━━━━━ DATA TO USE

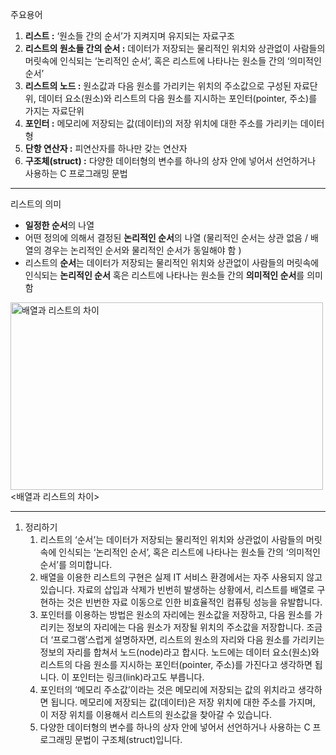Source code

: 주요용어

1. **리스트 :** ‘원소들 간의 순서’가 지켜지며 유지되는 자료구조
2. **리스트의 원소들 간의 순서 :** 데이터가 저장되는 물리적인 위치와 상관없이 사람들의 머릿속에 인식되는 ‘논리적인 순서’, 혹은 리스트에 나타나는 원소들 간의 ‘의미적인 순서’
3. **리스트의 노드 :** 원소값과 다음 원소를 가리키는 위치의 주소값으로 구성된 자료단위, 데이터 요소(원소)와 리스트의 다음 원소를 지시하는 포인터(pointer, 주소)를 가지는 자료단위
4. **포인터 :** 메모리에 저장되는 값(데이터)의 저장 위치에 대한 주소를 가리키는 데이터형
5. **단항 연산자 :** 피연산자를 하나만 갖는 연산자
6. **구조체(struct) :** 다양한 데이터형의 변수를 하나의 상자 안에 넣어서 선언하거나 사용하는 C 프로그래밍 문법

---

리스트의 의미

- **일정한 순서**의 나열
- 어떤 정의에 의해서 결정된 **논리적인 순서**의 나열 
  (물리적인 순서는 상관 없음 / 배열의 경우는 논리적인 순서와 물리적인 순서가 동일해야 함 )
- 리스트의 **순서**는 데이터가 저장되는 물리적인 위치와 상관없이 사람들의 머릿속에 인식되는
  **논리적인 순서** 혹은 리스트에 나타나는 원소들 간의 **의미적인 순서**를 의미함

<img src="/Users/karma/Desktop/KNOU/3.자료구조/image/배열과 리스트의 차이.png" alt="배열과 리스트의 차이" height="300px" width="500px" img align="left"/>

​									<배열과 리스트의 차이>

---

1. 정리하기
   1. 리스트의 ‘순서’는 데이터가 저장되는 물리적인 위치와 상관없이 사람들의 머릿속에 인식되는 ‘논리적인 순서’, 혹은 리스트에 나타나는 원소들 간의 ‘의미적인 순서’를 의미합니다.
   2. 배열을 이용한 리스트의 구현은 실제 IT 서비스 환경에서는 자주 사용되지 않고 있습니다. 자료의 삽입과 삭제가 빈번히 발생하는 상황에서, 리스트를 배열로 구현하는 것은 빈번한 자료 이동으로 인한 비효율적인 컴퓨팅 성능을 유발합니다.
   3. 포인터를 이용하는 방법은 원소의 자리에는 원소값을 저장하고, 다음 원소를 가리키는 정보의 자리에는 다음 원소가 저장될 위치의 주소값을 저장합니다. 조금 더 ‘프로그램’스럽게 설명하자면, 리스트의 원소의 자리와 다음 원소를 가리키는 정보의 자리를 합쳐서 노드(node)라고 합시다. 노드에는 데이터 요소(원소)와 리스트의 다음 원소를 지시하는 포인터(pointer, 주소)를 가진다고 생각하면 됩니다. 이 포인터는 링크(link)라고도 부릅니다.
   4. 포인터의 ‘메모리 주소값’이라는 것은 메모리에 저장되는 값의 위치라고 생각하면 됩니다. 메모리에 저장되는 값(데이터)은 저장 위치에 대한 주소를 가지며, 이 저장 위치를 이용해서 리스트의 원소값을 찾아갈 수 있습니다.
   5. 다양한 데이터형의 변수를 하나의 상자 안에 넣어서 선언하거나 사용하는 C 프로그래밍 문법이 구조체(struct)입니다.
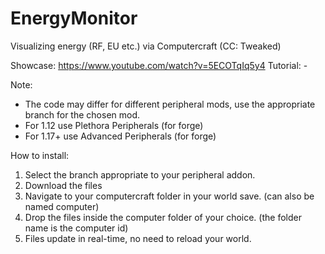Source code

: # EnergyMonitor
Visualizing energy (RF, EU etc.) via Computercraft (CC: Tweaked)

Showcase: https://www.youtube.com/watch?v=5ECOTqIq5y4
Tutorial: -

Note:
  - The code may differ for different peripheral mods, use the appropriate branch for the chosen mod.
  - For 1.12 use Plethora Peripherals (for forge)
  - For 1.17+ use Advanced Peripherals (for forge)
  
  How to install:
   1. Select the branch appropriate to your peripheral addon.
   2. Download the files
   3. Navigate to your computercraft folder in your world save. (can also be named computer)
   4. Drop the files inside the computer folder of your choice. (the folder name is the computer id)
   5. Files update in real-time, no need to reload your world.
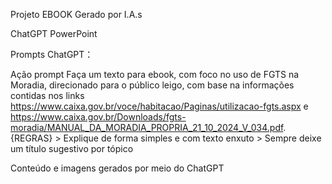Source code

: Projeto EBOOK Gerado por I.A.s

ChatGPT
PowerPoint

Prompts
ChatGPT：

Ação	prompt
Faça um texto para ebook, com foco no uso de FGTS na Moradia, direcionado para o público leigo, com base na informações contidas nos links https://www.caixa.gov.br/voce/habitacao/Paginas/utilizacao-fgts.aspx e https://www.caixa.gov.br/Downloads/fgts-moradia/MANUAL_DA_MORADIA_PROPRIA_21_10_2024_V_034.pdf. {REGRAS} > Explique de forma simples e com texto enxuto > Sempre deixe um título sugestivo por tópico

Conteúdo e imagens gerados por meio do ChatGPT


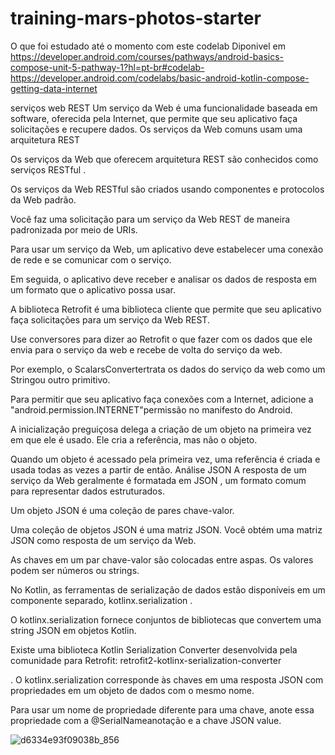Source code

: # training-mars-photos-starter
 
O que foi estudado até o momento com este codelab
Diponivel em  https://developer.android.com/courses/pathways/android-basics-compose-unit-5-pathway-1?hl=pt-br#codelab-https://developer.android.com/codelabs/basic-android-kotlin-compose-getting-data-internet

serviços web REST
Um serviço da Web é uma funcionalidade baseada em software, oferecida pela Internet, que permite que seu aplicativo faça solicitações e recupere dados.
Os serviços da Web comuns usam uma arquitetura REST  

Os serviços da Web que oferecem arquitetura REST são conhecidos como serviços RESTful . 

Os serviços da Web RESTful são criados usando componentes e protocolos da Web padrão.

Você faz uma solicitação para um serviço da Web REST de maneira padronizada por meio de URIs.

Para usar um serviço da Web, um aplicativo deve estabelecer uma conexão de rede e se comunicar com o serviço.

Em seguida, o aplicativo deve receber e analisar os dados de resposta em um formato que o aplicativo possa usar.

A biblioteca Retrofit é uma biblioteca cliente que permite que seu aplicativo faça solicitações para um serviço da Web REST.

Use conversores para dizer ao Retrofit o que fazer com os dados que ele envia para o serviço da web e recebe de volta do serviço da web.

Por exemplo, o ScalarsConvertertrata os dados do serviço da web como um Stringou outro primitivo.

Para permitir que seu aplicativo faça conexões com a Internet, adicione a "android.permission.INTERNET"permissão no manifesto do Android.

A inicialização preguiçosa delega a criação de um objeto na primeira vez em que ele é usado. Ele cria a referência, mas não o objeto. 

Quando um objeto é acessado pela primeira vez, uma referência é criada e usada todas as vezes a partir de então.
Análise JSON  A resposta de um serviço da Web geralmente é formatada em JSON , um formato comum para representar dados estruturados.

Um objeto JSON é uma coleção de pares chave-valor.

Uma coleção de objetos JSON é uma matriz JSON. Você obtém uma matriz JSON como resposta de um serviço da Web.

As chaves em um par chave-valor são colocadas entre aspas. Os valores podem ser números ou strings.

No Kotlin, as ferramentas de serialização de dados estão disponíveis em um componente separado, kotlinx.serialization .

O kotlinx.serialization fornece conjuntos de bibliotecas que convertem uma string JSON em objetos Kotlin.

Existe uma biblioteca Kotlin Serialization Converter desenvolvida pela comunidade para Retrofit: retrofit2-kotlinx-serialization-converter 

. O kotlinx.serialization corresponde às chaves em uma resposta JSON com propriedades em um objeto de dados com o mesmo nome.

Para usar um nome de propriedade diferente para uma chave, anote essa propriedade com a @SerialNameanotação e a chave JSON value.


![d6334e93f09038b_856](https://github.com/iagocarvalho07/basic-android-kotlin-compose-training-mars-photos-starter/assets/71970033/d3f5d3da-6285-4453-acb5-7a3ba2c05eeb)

━━━━━━━━━━

* [DIRECTIONS]: The records above are to be copied exactly, with no pictures carried over.

* [SOLUTION TO THE PROBLEM]:
Source code

: 주요용어

1. **리스트 :** ‘원소들 간의 순서’가 지켜지며 유지되는 자료구조
2. **리스트의 원소들 간의 순서 :** 데이터가 저장되는 물리적인 위치와 상관없이 사람들의 머릿속에 인식되는 ‘논리적인 순서’, 혹은 리스트에 나타나는 원소들 간의 ‘의미적인 순서’
3. **리스트의 노드 :** 원소값과 다음 원소를 가리키는 위치의 주소값으로 구성된 자료단위, 데이터 요소(원소)와 리스트의 다음 원소를 지시하는 포인터(pointer, 주소)를 가지는 자료단위
4. **포인터 :** 메모리에 저장되는 값(데이터)의 저장 위치에 대한 주소를 가리키는 데이터형
5. **단항 연산자 :** 피연산자를 하나만 갖는 연산자
6. **구조체(struct) :** 다양한 데이터형의 변수를 하나의 상자 안에 넣어서 선언하거나 사용하는 C 프로그래밍 문법

---

리스트의 의미

- **일정한 순서**의 나열
- 어떤 정의에 의해서 결정된 **논리적인 순서**의 나열 
  (물리적인 순서는 상관 없음 / 배열의 경우는 논리적인 순서와 물리적인 순서가 동일해야 함 )
- 리스트의 **순서**는 데이터가 저장되는 물리적인 위치와 상관없이 사람들의 머릿속에 인식되는
  **논리적인 순서** 혹은 리스트에 나타나는 원소들 간의 **의미적인 순서**를 의미함

<img src="/Users/karma/Desktop/KNOU/3.자료구조/image/배열과 리스트의 차이.png" alt="배열과 리스트의 차이" height="300px" width="500px" img align="left"/>

​									<배열과 리스트의 차이>

---

1. 정리하기
   1. 리스트의 ‘순서’는 데이터가 저장되는 물리적인 위치와 상관없이 사람들의 머릿속에 인식되는 ‘논리적인 순서’, 혹은 리스트에 나타나는 원소들 간의 ‘의미적인 순서’를 의미합니다.
   2. 배열을 이용한 리스트의 구현은 실제 IT 서비스 환경에서는 자주 사용되지 않고 있습니다. 자료의 삽입과 삭제가 빈번히 발생하는 상황에서, 리스트를 배열로 구현하는 것은 빈번한 자료 이동으로 인한 비효율적인 컴퓨팅 성능을 유발합니다.
   3. 포인터를 이용하는 방법은 원소의 자리에는 원소값을 저장하고, 다음 원소를 가리키는 정보의 자리에는 다음 원소가 저장될 위치의 주소값을 저장합니다. 조금 더 ‘프로그램’스럽게 설명하자면, 리스트의 원소의 자리와 다음 원소를 가리키는 정보의 자리를 합쳐서 노드(node)라고 합시다. 노드에는 데이터 요소(원소)와 리스트의 다음 원소를 지시하는 포인터(pointer, 주소)를 가진다고 생각하면 됩니다. 이 포인터는 링크(link)라고도 부릅니다.
   4. 포인터의 ‘메모리 주소값’이라는 것은 메모리에 저장되는 값의 위치라고 생각하면 됩니다. 메모리에 저장되는 값(데이터)은 저장 위치에 대한 주소를 가지며, 이 저장 위치를 이용해서 리스트의 원소값을 찾아갈 수 있습니다.
   5. 다양한 데이터형의 변수를 하나의 상자 안에 넣어서 선언하거나 사용하는 C 프로그래밍 문법이 구조체(struct)입니다.
Source code

: # EnergyMonitor
Visualizing energy (RF, EU etc.) via Computercraft (CC: Tweaked)

Showcase: https://www.youtube.com/watch?v=5ECOTqIq5y4
Tutorial: -

Note:
  - The code may differ for different peripheral mods, use the appropriate branch for the chosen mod.
  - For 1.12 use Plethora Peripherals (for forge)
  - For 1.17+ use Advanced Peripherals (for forge)
  
  How to install:
   1. Select the branch appropriate to your peripheral addon.
   2. Download the files
   3. Navigate to your computercraft folder in your world save. (can also be named computer)
   4. Drop the files inside the computer folder of your choice. (the folder name is the computer id)
   5. Files update in real-time, no need to reload your world.
Source code

: Projeto EBOOK Gerado por I.A.s

ChatGPT
PowerPoint

Prompts
ChatGPT：

Ação	prompt
Faça um texto para ebook, com foco no uso de FGTS na Moradia, direcionado para o público leigo, com base na informações contidas nos links https://www.caixa.gov.br/voce/habitacao/Paginas/utilizacao-fgts.aspx e https://www.caixa.gov.br/Downloads/fgts-moradia/MANUAL_DA_MORADIA_PROPRIA_21_10_2024_V_034.pdf. {REGRAS} > Explique de forma simples e com texto enxuto > Sempre deixe um título sugestivo por tópico

Conteúdo e imagens gerados por meio do ChatGPT


Source code

: # training-mars-photos-starter
 
O que foi estudado até o momento com este codelab
Diponivel em  https://developer.android.com/courses/pathways/android-basics-compose-unit-5-pathway-1?hl=pt-br#codelab-https://developer.android.com/codelabs/basic-android-kotlin-compose-getting-data-internet

serviços web REST
Um serviço da Web é uma funcionalidade baseada em software, oferecida pela Internet, que permite que seu aplicativo faça solicitações e recupere dados.
Os serviços da Web comuns usam uma arquitetura REST  

Os serviços da Web que oferecem arquitetura REST são conhecidos como serviços RESTful . 

Os serviços da Web RESTful são criados usando componentes e protocolos da Web padrão.

Você faz uma solicitação para um serviço da Web REST de maneira padronizada por meio de URIs.

Para usar um serviço da Web, um aplicativo deve estabelecer uma conexão de rede e se comunicar com o serviço.

Em seguida, o aplicativo deve receber e analisar os dados de resposta em um formato que o aplicativo possa usar.

A biblioteca Retrofit é uma biblioteca cliente que permite que seu aplicativo faça solicitações para um serviço da Web REST.

Use conversores para dizer ao Retrofit o que fazer com os dados que ele envia para o serviço da web e recebe de volta do serviço da web.

Por exemplo, o ScalarsConvertertrata os dados do serviço da web como um Stringou outro primitivo.

Para permitir que seu aplicativo faça conexões com a Internet, adicione a "android.permission.INTERNET"permissão no manifesto do Android.

A inicialização preguiçosa delega a criação de um objeto na primeira vez em que ele é usado. Ele cria a referência, mas não o objeto. 

Quando um objeto é acessado pela primeira vez, uma referência é criada e usada todas as vezes a partir de então.
Análise JSON  A resposta de um serviço da Web geralmente é formatada em JSON , um formato comum para representar dados estruturados.

Um objeto JSON é uma coleção de pares chave-valor.

Uma coleção de objetos JSON é uma matriz JSON. Você obtém uma matriz JSON como resposta de um serviço da Web.

As chaves em um par chave-valor são colocadas entre aspas. Os valores podem ser números ou strings.

No Kotlin, as ferramentas de serialização de dados estão disponíveis em um componente separado, kotlinx.serialization .

O kotlinx.serialization fornece conjuntos de bibliotecas que convertem uma string JSON em objetos Kotlin.

Existe uma biblioteca Kotlin Serialization Converter desenvolvida pela comunidade para Retrofit: retrofit2-kotlinx-serialization-converter 

. O kotlinx.serialization corresponde às chaves em uma resposta JSON com propriedades em um objeto de dados com o mesmo nome.

Para usar um nome de propriedade diferente para uma chave, anote essa propriedade com a @SerialNameanotação e a chave JSON value.


![d6334e93f09038b_856](https://github.com/iagocarvalho07/basic-android-kotlin-compose-training-mars-photos-starter/assets/71970033/d3f5d3da-6285-4453-acb5-7a3ba2c05eeb)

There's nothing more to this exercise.